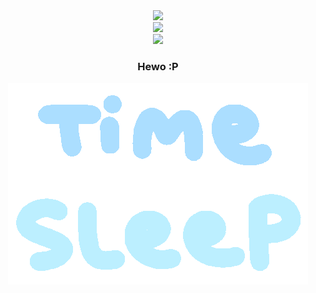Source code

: <div id="header" align="center">
    <img src="https://media1.giphy.com/media/XEbDXcGQNS2uxnqLuu/giphy.gif?cid=82a1493bp701epjds7m7cvzpkxo14pxurhcfnr9ig658g0v1&rid=giphy.gif&ct=s" width="100" />
</div>

<div id="links" align="center">
    <a href="https://youtube.com/channel/UCQOCttekYgat-mh467A0wDQ">
        <img src="https://img.shields.io/badge/YouTube-red?style=for-the-badge&logo=youtube&logoColor=white" />
    </a>
</div>

<div id="badges" align="center">
    <a href="https://www.youtube.com/watch?v=dQw4w9WgXcQ" >
        <img src="https://komarev.com/ghpvc/?username=trifoxi" />
    </a>
</div>

<div align="center">
    <h3>Hewo :P</h3>
</div>

<div align="center">
    <img src="timeToSleep.gif" />
</div>

    
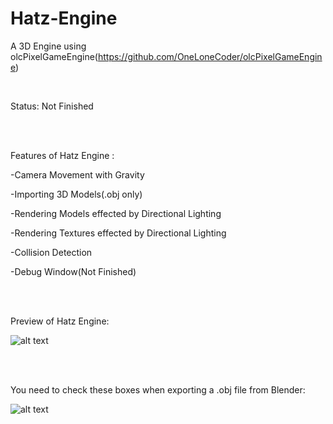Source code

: # Hatz-Engine
A 3D Engine using olcPixelGameEngine(https://github.com/OneLoneCoder/olcPixelGameEngine)

<br />

Status: Not Finished
  
 <br /><br />
 
Features of Hatz Engine :

-Camera Movement with Gravity

-Importing 3D Models(.obj only)

-Rendering Models effected by Directional Lighting

-Rendering Textures effected by Directional Lighting

-Collision Detection

-Debug Window(Not Finished)

<br /><br />

Preview of Hatz Engine:

![alt text](https://i.imgur.com/a9qsuYB.png)

<br /><br />

You need to check these boxes when exporting a .obj file from Blender: 

![alt text](https://i.imgur.com/agKhaWb.png)
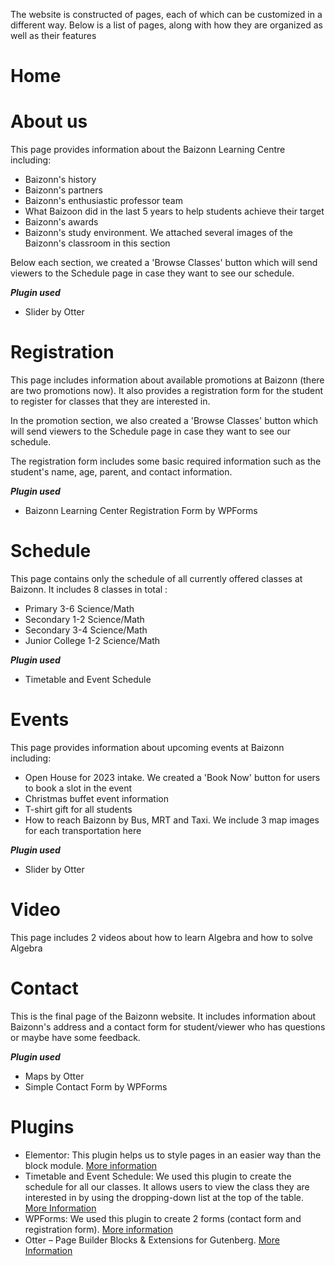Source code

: The website is constructed of pages, each of which can be customized in a different way. Below is a list of pages, along with how they are organized as well as their features

# Home

# About us

This page provides information about the Baizonn Learning Centre including:
  - Baizonn's history
  - Baizonn's partners
  - Baizonn's enthusiastic professor team
  - What Baizoon did in the last 5 years to help students achieve their target
  - Baizonn's awards
  - Baizonn's study environment. We attached several images of the Baizonn's classroom in this section

Below each section, we created a 'Browse Classes' button which will send viewers to the Schedule page in case they want to see our schedule.

***Plugin used***
  - Slider by Otter

# Registration

This page includes information about available promotions at Baizonn (there are two promotions now). It also provides a registration form for the student to register for classes that they are interested in.

In the promotion section, we also created a 'Browse Classes' button which will send viewers to the Schedule page in case they want to see our schedule.

The registration form includes some basic required information such as the student's name, age, parent, and contact information.

***Plugin used***
  - Baizonn Learning Center Registration Form by WPForms

# Schedule 

This page contains only the schedule of all currently offered classes at Baizonn.
It includes 8 classes in total :
  - Primary 3-6 Science/Math
  - Secondary 1-2 Science/Math
  - Secondary 3-4 Science/Math
  - Junior College 1-2 Science/Math

***Plugin used***
  - Timetable and Event Schedule

# Events

This page provides information about upcoming events at Baizonn including:
  - Open House for 2023 intake. We created a 'Book Now' button for users to book a slot in the event
  - Christmas buffet event information
  - T-shirt gift for all students
  - How to reach Baizonn by Bus, MRT and Taxi. We include 3 map images for each transportation here

***Plugin used***
  - Slider by Otter

# Video

This page includes 2 videos about how to learn Algebra and how to solve Algebra

# Contact

This is the final page of the Baizonn website. It includes information about Baizonn's address and a contact form for student/viewer who has questions or maybe have some feedback.

***Plugin used***
  - Maps by Otter
  - Simple Contact Form by WPForms


# Plugins

- Elementor: This plugin helps us to style pages in an easier way than the block module. [More information](https://wordpress.org/plugins/elementor/)
- Timetable and Event Schedule: We used this plugin to create the schedule for all our classes. It allows users to view the class they are interested in by using the dropping-down list at the top of the table. [More Information](https://wordpress.com/fr/plugins/mp-timetable) 
- WPForms: We used this plugin to create 2 forms (contact form and registration form). [More information](https://wpforms.com/)
- Otter – Page Builder Blocks & Extensions for Gutenberg. [More Information](https://wordpress.org/plugins/otter-blocks/)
------------
### What to work on:
Select every line in the records above that contains the word "want".

### Written solution:
Below each section, we created a 'Browse Classes' button which will send viewers to the Schedule page in case they want to see our schedule.
In the promotion section, we also created a 'Browse Classes' button which will send viewers to the Schedule page in case they want to see our schedule.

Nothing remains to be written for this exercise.